YOUR TASK :: Every line below containing the word "documentclass" should be found and copied.

___ DATA RECORDS ___

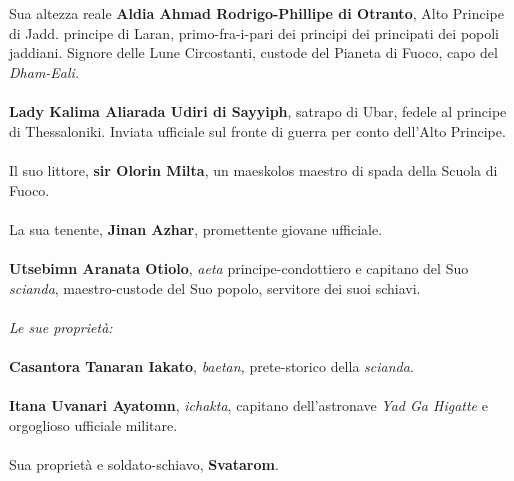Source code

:\leavevmode\\
\leavevmode\\
\phantom{123}Sua altezza reale \textbf{Aldia Ahmad Rodrigo-Phillipe di Otranto}, Alto
Principe di Jadd. principe di Laran, primo-fra-i-pari dei principi dei
principati dei popoli jaddiani. Signore delle Lune Circostanti, custode
del Pianeta di Fuoco, capo del \emph{Dham-Eali.}
\leavevmode\\
\leavevmode\\
\phantom{123}\textbf{Lady Kalima Aliarada Udiri di Sayyiph}, satrapo di Ubar, fedele
al principe di Thessaloniki. Inviata ufficiale sul fronte di guerra per
conto dell'Alto Principe.
\leavevmode\\
\leavevmode\\
\phantom{123}Il suo littore, \textbf{sir Olorin Milta}, un maeskolos maestro di spada
della Scuola di Fuoco.
\leavevmode\\
\leavevmode\\
\phantom{123}La sua tenente, \textbf{Jinan Azhar}, promettente giovane ufficiale.
\leavevmode\\
\leavevmode\\
\phantom{123}\textbf{Utsebimn Aranata Otiolo}, \emph{aeta} principe-condottiero e
capitano del Suo \emph{scianda}, maestro-custode del Suo popolo,
servitore dei suoi schiavi.
\leavevmode\\
\leavevmode\\
\textit{Le sue proprietà:}
\leavevmode\\
\leavevmode\\
\phantom{123}\textbf{Casantora Tanaran Iakato}, \emph{baetan,} prete-storico \emph{}
della \emph{scianda}.
\leavevmode\\
\leavevmode\\
\phantom{123}\textbf{Itana Uvanari Ayatomn}, \emph{ichakta}, capitano dell'astronave 
\phantom{123}\emph{Yad Ga Higatte} e orgoglioso ufficiale militare.
\leavevmode\\
\leavevmode\\
\phantom{123}Sua proprietà e soldato-schiavo, \textbf{Svatarom}.

\newpage\blankpage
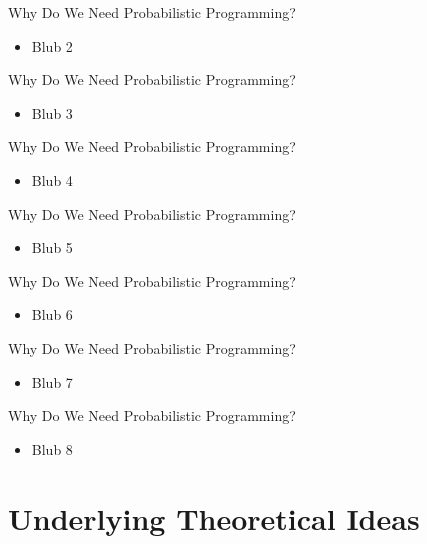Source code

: \documentclass[AERbeamer%
              ,optEnglish%
              ,optBiber%
              ,optBibstyleAlphabetic%
              ,optBeamerClassicFormat%
              ]{AERlatex}%
\begin{document}
\begin{frame}[c]{Why Do We Need Probabilistic Programming?}
    \centering
    \begin{itemize}
        \item Blub 2
    \end{itemize}
\end{frame}


\begin{frame}[c]{Why Do We Need Probabilistic Programming?}
    \centering
    \begin{itemize}
        \item Blub 3
    \end{itemize}
\end{frame}


\begin{frame}[c]{Why Do We Need Probabilistic Programming?}
    \centering
    \begin{itemize}
        \item Blub 4
    \end{itemize}
\end{frame}


\begin{frame}[c]{Why Do We Need Probabilistic Programming?}
    \centering
    \begin{itemize}
        \item Blub 5
    \end{itemize}
\end{frame}


\begin{frame}[c]{Why Do We Need Probabilistic Programming?}
    \centering
    \begin{itemize}
        \item Blub 6
    \end{itemize}
\end{frame}


\begin{frame}[c]{Why Do We Need Probabilistic Programming?}
    \centering
    \begin{itemize}
        \item Blub 7
    \end{itemize}
\end{frame}


\begin{frame}[c]{Why Do We Need Probabilistic Programming?}
    \centering
    \begin{itemize}
        \item Blub 8
    \end{itemize}
\end{frame}



\section{Underlying Theoretical Ideas}








%
%
%
%
\end{document}
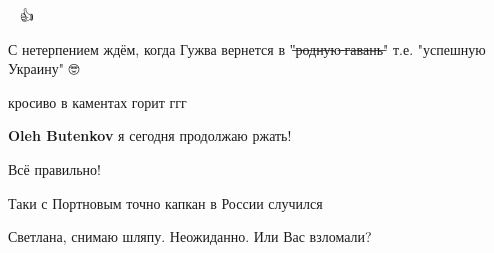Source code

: \begin{itemize}
👏👏👏👍

 
С нетерпением ждём, когда Гужва вернется в "̶р̶о̶д̶н̶у̶ю̶ ̶г̶а̶в̶а̶н̶ь̶" т.е. "успешную Украину" 🤓

 
кросиво в каментах горит
ггг

\begin{itemize}
 
\textbf{Oleh Butenkov} я сегодня продолжаю ржать!
\end{itemize}

 
Всё правильно!

 
Таки с Портновым точно капкан в России случился

 
Светлана, снимаю шляпу. Неожиданно. Или Вас взломали?

 

\end{itemize}
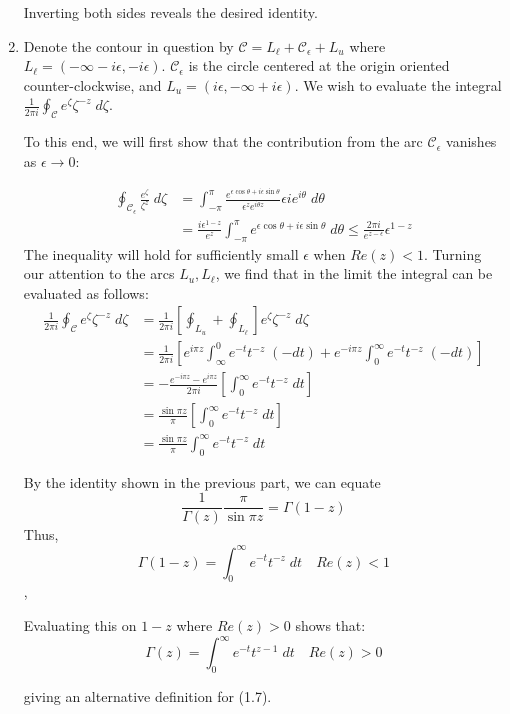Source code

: \documentclass[12pt]{article}%
\newcommand{\C}{\mathcal{C}}
\newcommand{\contint}[1][\mathcal{C}]{\oint_{#1}}
\begin{document}
\begin{enumerate}
  Inverting both sides reveals the desired identity.

  \item
  Denote the contour in question by $\C = L_{\ell} + \C_{\epsilon} + L_u$ where $L_{\ell} = (-\infty - i\epsilon, -i\epsilon)$. $\C_\epsilon$ is the circle centered at the origin oriented counter-clockwise, and $L_u = (i\epsilon, -\infty + i\epsilon)$. We wish to evaluate the integral $\frac{1}{2\pi i}\contint e^{\zeta}\zeta^{-z} \; d\zeta$.

  To this end, we will first show that the contribution from the arc $\C_\epsilon$ vanishes as $\epsilon \rightarrow 0$:

  \begin{align*}
    \oint_{\C_\epsilon} \frac{e^{\zeta}}{\zeta^z} \; d\zeta & = \int_{-\pi}^\pi \frac{e^{\epsilon\cos\theta + i\epsilon\sin\theta}}{\epsilon^ze^{i\theta z}} \epsilon i e^{i\theta} \; d\theta \\[1em]
    & = \frac{i\epsilon^{1-z}}{e^z} \int_{-\pi}^\pi e^{\epsilon\cos\theta + i\epsilon\sin\theta} \; d\theta
    \leq \frac{2\pi i}{e^{z - \epsilon}} \epsilon^{1-z}
  \end{align*}
  The inequality will hold for sufficiently small $\epsilon$ when $Re(z) < 1$. Turning our attention to the arcs $L_u,L_\ell$, we find that in the limit the integral can be evaluated as follows:
  \begin{align*}
     \frac{1}{2 \pi i} \contint e^\zeta \zeta^{-z} \; d\zeta & =  \frac{1}{2 \pi i} \left[\oint_{L_u} + \oint_{L_\ell}\right] e^{\zeta} \zeta^{-z} \; d\zeta \\[1em]
     & = \frac{1}{2 \pi i} \left[e^{i\pi z} \int_{\infty}^0 e^{-t} t^{-z} \; (-dt) + e^{-i\pi z} \int_0^{\infty} e^{-t} t^{-z} \; (-dt)\right] \\[1em]
     & = -\frac{e^{-i\pi z} - e^{i\pi z}}{2\pi i} \left[\int_0^{\infty} e^{-t} t^{-z} \; dt\right]\\
     & = \frac{\sin{\pi z}}{\pi}\left[\int_0^{\infty} e^{-t} t^{-z} \; dt\right] \\[1em]
     & = \frac{\sin{\pi z}}{\pi} \int_0^\infty e^{-t} t^{-z} \; dt
  \end{align*}

  By the identity shown in the previous part, we can equate $$ \frac{1}{\Gamma(z)}\frac{\pi}{\sin{\pi z}} = \Gamma(1 -z)$$ Thus,
  \[\Gamma(1 -z) =  \int_0^\infty e^{-t} t^{-z} \; dt \quad Re(z) < 1\],

  Evaluating this on $1-z$ where $Re(z) > 0$ shows that:
  \[\Gamma(z) = \int_0^\infty e^{-t} t^{z - 1} \; dt \quad Re(z) > 0 \]

  giving an alternative definition for (1.7).
\end{enumerate}
\end{document}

___

REPLY TO THE EXERCISE ::
: \documentclass[AERbeamer%
: \documentclass[12pt]{article}%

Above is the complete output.